§ **DIRECTIONS FOR THIS TASK**
Write out, word for word, each line from the start of the entries through the one holding "poetry run docker-compose up -d"; omit the pictures.

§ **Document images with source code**
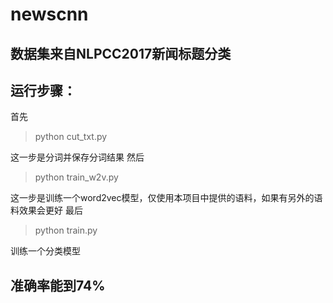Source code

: # newscnn
## 数据集来自NLPCC2017新闻标题分类
## 运行步骤：
首先 
> python cut_txt.py

这一步是分词并保存分词结果
然后 
> python train_w2v.py

这一步是训练一个word2vec模型，仅使用本项目中提供的语料，如果有另外的语料效果会更好
最后 
> python train.py

训练一个分类模型
## 准确率能到74%
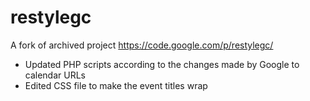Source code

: # restylegc
A fork of archived project https://code.google.com/p/restylegc/

* Updated PHP scripts according to the changes made by Google to calendar URLs
* Edited CSS file to make the event titles wrap
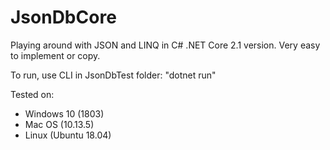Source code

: # JsonDbCore
Playing around with JSON and LINQ in C# .NET Core 2.1 version. Very easy to implement or copy.

To run, use CLI in JsonDbTest folder: "dotnet run"

Tested on:
- Windows 10 (1803)
- Mac OS (10.13.5)
- Linux (Ubuntu 18.04)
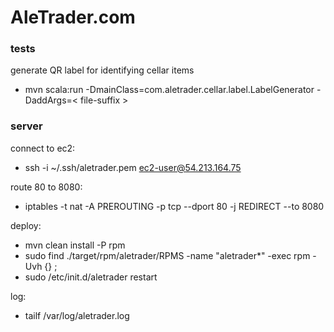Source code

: # AleTrader.com

### tests

generate QR label for identifying cellar items
* mvn scala:run -DmainClass=com.aletrader.cellar.label.LabelGenerator -DaddArgs=< file-suffix >

### server

connect to ec2:
* ssh -i ~/.ssh/aletrader.pem ec2-user@54.213.164.75

route 80 to 8080:
* iptables -t nat -A PREROUTING -p tcp --dport 80 -j REDIRECT --to 8080

deploy:
* mvn clean install -P rpm
* sudo find ./target/rpm/aletrader/RPMS -name "aletrader*" -exec rpm -Uvh {} \;
* sudo /etc/init.d/aletrader restart

log:
* tailf /var/log/aletrader.log
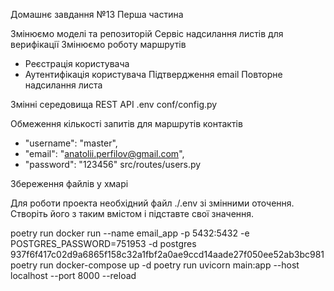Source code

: Домашнє завдання №13
Перша частина 

Змінюємо моделі та репозиторій 
Сервіс надсилання листів для верифікації 
Змінюємо роботу маршрутів 
 - Реєстрація користувача 
 - Аутентифікація користувача 
Підтвердження email 
Повторне надсилання листа 

Змінні середовища REST API
.env
conf/config.py

Обмеження кількості запитів для маршрутів контактів
  - "username": "master",
  - "email": "anatolii.perfilov@gmail.com",
  - "password": "123456"
src/routes/users.py 

Збереження файлів у хмарі

Для роботи проекта необхідний файл ./.env зі змінними оточення. Створіть його з таким вмістом і підставте свої значення.






poetry run docker run --name email_app -p 5432:5432 -e POSTGRES_PASSWORD=751953 -d postgres
937f6f417c02d9a6865f158c32a1fbf2a0ae9ccd14aade27f050ee52ab3bc981
poetry run docker-compose up -d
poetry run uvicorn main:app --host localhost --port 8000 --reload






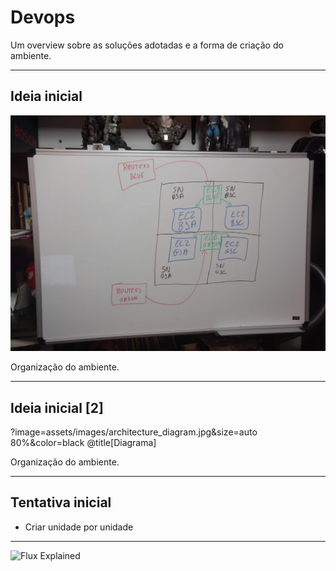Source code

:# Devops #

Um overview sobre as soluções adotadas e a forma de criação do ambiente.

---

## Ideia inicial ##

![Diagrama](assets/architecture_diagram.jpg)

Organização do ambiente.

---

## Ideia inicial [2] ##

?image=assets/images/architecture_diagram.jpg&size=auto 80%&color=black @title[Diagrama]

Organização do ambiente.

---

## Tentativa inicial ##

- Criar unidade por unidade

---

![Flux Explained](https://facebook.github.io/flux/img/flux-simple-f8-diagram-explained-1300w.png)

§ **RESPONSE FOR THIS EXERCISE**
Source code

: # newscnn
## 数据集来自NLPCC2017新闻标题分类
## 运行步骤：
首先 
> python cut_txt.py

这一步是分词并保存分词结果
然后 
> python train_w2v.py

这一步是训练一个word2vec模型，仅使用本项目中提供的语料，如果有另外的语料效果会更好
最后 
> python train.py

训练一个分类模型
## 准确率能到74%
Source code

: # restylegc
A fork of archived project https://code.google.com/p/restylegc/

* Updated PHP scripts according to the changes made by Google to calendar URLs
* Edited CSS file to make the event titles wrap
Source code

: # JsonDbCore
Playing around with JSON and LINQ in C# .NET Core 2.1 version. Very easy to implement or copy.

To run, use CLI in JsonDbTest folder: "dotnet run"

Tested on:
- Windows 10 (1803)
- Mac OS (10.13.5)
- Linux (Ubuntu 18.04)
Source code

: # AleTrader.com

### tests

generate QR label for identifying cellar items
* mvn scala:run -DmainClass=com.aletrader.cellar.label.LabelGenerator -DaddArgs=< file-suffix >

### server

connect to ec2:
* ssh -i ~/.ssh/aletrader.pem ec2-user@54.213.164.75

route 80 to 8080:
* iptables -t nat -A PREROUTING -p tcp --dport 80 -j REDIRECT --to 8080

deploy:
* mvn clean install -P rpm
* sudo find ./target/rpm/aletrader/RPMS -name "aletrader*" -exec rpm -Uvh {} \;
* sudo /etc/init.d/aletrader restart

log:
* tailf /var/log/aletrader.log
Source code

: Домашнє завдання №13
Перша частина 

Змінюємо моделі та репозиторій 
Сервіс надсилання листів для верифікації 
Змінюємо роботу маршрутів 
 - Реєстрація користувача 
 - Аутентифікація користувача 
Підтвердження email 
Повторне надсилання листа 

Змінні середовища REST API
.env
conf/config.py

Обмеження кількості запитів для маршрутів контактів
  - "username": "master",
  - "email": "anatolii.perfilov@gmail.com",
  - "password": "123456"
src/routes/users.py 

Збереження файлів у хмарі

Для роботи проекта необхідний файл ./.env зі змінними оточення. Створіть його з таким вмістом і підставте свої значення.






poetry run docker run --name email_app -p 5432:5432 -e POSTGRES_PASSWORD=751953 -d postgres
937f6f417c02d9a6865f158c32a1fbf2a0ae9ccd14aade27f050ee52ab3bc981
poetry run docker-compose up -d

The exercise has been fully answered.